Stockings of buttermilk : American folktales / edited by Neil Philip ; illustrated by Jacqueline Mair. An entertaining mix of tales.

The tale of Tricky Fox : a New England trickster tale / retold by Jim Aylesworth ; illustrated by Barbara McClintock. This has a modern twist on it where a teacher outwits the fox at the end, which makes it great for a classroom. The fox character is a classic trickster character tracing back to European origins (see Reynard the fox, but maybe don't show the kids). The original version of this tale can be found in What They Say in New England and other American Folklore. Nickel Creek does a great version of The Fox folk song, which dates back to a poem from the 15th century and is appropriate for children.
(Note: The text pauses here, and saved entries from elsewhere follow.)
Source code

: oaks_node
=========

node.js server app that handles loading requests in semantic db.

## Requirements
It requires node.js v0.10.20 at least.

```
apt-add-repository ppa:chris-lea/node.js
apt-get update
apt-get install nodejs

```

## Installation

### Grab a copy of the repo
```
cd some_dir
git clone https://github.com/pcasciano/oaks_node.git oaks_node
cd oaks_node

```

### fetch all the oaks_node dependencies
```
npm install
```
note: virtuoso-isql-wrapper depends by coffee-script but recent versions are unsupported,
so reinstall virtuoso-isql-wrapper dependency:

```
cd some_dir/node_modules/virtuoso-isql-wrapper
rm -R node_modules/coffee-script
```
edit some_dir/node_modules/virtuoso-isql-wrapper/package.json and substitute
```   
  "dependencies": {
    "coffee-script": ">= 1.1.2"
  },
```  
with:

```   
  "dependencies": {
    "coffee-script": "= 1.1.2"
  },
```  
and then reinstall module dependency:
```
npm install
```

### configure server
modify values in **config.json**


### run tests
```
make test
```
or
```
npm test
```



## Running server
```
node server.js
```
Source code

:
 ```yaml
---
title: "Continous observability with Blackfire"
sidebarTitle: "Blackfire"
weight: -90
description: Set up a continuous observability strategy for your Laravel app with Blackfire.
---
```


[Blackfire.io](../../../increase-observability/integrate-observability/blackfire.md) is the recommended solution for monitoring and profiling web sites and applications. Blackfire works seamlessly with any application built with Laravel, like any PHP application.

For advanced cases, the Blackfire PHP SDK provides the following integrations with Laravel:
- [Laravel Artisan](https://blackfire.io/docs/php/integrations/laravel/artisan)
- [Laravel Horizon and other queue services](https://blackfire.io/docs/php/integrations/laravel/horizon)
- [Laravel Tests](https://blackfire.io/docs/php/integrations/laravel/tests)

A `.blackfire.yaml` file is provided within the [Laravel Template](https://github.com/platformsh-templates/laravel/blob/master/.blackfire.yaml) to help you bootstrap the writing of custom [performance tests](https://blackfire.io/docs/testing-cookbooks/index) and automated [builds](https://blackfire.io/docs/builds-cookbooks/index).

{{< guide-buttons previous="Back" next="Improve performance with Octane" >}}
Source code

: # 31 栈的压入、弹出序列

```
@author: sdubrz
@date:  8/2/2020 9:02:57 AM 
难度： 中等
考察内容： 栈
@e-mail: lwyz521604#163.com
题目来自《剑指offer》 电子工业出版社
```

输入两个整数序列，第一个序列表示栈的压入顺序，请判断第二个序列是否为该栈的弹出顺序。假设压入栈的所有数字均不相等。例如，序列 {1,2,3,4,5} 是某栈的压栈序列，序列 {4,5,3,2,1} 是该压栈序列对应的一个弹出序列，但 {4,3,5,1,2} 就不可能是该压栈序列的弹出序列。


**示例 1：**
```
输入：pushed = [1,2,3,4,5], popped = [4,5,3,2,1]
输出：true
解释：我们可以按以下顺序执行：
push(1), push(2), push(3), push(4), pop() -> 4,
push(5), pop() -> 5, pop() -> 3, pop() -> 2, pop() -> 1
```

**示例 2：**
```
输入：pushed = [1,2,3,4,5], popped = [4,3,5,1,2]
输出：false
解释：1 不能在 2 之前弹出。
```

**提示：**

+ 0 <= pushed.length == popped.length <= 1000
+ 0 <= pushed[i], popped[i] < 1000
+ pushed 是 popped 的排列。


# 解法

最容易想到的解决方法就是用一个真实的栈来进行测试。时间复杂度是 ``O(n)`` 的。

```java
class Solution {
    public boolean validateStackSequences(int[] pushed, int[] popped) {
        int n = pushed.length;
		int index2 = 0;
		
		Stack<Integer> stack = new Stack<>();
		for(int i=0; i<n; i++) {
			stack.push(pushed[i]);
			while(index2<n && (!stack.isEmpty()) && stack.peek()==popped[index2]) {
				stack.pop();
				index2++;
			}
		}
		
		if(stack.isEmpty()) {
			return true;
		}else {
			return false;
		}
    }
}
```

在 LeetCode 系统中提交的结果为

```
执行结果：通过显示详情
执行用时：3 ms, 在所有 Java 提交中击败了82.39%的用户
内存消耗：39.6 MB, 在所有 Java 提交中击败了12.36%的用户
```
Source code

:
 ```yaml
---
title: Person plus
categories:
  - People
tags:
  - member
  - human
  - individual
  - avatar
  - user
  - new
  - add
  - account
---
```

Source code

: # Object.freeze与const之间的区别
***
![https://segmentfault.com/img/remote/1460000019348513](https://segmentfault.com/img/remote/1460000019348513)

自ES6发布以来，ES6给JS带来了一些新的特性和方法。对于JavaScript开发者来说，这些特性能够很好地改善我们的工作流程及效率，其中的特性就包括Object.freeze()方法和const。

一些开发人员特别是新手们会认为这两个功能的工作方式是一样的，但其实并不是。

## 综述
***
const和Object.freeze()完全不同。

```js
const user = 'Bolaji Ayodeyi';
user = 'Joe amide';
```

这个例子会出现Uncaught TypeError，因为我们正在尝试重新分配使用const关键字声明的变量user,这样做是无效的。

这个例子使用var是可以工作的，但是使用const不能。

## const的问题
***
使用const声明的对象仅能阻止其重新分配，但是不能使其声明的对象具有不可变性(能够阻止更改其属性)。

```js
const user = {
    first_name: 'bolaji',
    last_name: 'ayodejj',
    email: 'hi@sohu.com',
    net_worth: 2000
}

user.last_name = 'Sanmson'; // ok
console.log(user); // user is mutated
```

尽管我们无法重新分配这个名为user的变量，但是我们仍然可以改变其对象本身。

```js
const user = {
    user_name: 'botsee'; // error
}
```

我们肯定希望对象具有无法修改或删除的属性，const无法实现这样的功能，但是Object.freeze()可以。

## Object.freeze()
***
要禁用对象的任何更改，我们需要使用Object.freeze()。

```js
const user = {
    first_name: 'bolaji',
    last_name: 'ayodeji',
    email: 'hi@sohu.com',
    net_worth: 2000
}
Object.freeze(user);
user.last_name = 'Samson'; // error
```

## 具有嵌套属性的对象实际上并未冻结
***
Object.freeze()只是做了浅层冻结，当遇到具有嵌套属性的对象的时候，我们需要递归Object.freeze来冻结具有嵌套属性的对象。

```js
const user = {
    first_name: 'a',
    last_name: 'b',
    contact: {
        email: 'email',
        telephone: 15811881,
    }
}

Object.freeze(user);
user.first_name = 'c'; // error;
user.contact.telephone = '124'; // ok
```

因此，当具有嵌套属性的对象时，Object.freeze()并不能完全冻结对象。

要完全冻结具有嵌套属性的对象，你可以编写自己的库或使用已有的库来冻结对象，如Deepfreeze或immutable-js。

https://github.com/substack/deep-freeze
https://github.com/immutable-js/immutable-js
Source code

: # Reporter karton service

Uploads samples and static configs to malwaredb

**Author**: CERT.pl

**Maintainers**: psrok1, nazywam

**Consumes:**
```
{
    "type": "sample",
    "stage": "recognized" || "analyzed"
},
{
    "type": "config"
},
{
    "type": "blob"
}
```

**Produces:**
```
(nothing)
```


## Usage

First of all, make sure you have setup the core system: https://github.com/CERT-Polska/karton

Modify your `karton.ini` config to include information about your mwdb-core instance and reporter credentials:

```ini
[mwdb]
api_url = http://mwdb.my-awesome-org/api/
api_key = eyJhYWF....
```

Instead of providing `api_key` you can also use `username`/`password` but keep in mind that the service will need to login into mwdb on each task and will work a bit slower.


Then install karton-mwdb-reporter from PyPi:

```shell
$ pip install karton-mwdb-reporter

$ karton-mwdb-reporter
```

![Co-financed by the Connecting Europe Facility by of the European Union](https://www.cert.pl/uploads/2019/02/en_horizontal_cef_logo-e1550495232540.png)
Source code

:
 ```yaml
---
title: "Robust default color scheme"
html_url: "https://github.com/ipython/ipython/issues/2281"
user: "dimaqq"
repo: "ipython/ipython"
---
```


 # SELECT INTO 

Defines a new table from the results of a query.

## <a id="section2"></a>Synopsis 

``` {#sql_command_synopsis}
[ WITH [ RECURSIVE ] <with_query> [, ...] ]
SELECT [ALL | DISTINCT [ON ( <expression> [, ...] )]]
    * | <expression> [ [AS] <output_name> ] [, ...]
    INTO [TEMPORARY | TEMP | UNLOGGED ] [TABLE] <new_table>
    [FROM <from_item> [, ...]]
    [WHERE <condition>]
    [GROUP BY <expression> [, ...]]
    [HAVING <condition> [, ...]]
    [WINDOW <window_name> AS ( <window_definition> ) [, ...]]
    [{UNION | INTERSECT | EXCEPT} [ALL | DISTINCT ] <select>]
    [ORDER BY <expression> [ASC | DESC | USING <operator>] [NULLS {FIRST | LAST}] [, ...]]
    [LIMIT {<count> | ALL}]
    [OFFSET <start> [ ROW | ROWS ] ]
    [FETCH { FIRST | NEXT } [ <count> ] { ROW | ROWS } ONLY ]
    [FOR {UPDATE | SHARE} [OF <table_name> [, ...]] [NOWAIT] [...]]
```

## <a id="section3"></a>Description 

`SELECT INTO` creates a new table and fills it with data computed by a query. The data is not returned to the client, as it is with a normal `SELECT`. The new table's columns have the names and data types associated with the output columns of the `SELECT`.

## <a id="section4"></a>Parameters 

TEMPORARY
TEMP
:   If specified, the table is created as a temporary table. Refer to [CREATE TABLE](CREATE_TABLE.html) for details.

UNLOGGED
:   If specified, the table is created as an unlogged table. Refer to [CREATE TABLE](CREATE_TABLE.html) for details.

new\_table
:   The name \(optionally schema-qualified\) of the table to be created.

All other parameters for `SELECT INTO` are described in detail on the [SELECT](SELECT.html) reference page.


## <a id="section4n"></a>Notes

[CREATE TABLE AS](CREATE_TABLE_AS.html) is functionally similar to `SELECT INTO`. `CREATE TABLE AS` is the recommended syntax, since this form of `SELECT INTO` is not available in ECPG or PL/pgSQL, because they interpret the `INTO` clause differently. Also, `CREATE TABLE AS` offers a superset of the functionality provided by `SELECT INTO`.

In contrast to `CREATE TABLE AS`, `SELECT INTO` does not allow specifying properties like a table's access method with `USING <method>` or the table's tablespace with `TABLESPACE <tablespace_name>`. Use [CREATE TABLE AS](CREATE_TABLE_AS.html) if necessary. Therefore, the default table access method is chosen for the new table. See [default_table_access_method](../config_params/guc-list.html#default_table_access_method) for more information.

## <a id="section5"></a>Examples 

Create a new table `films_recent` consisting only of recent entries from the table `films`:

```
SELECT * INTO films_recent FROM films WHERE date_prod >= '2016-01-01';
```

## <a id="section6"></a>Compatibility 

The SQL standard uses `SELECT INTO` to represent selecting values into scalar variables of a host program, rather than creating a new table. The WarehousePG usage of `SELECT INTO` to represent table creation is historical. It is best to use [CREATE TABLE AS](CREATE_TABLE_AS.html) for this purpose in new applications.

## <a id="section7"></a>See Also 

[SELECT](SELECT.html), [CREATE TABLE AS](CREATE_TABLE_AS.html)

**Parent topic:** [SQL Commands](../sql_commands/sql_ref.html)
Kumak's fish : a tall tale from the far north by Michael Bania. This adorable, funny tale isn't a traditional folktale, but I included it because of the great illustrations showing Inupiat (Eskimo) people and their life, from an author who's been there. There's another one: Kumak's House by Michael Bania.

The Runaway Tortilla by Eric A. Kimmel ; illustrated by Randy Cecil. A modern re-telling of the gingerbread man set in the desert of Southwestern USA. The book features quite a bit of Spanish, actual desert animals from that region, and the classic ending where the gingerbread man is eaten by a wolf--or in this case, a tortilla eaten by a coyote.

The 'Jack Tales' come from the Appalachian Mountains, evolved from the European Jack and the Bean Stalk. You'll see the similarities, but many also have a distinctly NC flavor to them:

Fearless Jack, adapted and illustrated by Paul Brett Johnson and Jack Outwits the Giants, adapted and illustrated by Paul Brett Johnson. These were our favorite Jack Tales picture books. They are longer than the Gerald McDermott books and Eric A. Kimmel's Anansi books, so they are great for upper elementary while still sporting big illustrations. Another thing I like about these versions is that some versions emphasize Jack being stupid or slow, but not this one. Paul Brett Johnson really captures the dialect and the hilariously over-the-top story-telling methods of these mountain tales. Read Fearless Jack first, then Jack Outwits the Giants for an extra giggle. In Fearless Jack, Jack keeps accidentally besting the strange beasts plaguing a local town. In Jack Outwits the Giants, the Giants want to eat Jack, so Jack tricks them into believing that he could beat them in a fight. Also check out Bearhide and Crow, another Appalachian tale by Paul Brett Johnson, where Sam and Amos outwit each other into unfair barter trades.

Jack the giant chaser : an Appalachian tale / by Kenn and Joanne Compton ; illustrated by Kenn Compton.

The Jack Tales : Folk Tales from the Southern Appalachians Collected and Retold by Richard Chase collects 18 tales in 180+ pages, with a glossary in the back in case you don't know what a piggin is. These are the authentic versions of the tales in the picture books listed above, along with others: proceed with caution, as there are plenty of chopped off heads, and even a witch hunt. Many tales have obvious parallels to European folktales, with Jack as the main character.

The tale of Willie Monroe / retold by Alan Schroeder ; illustrated by Andrew Glass. Like Jack plus Paul Bunyan. Willie Monroe thinks he's the strongest man around until he meets a ridiculously strong girl and her granny, who then agree to train him up to win a local contest.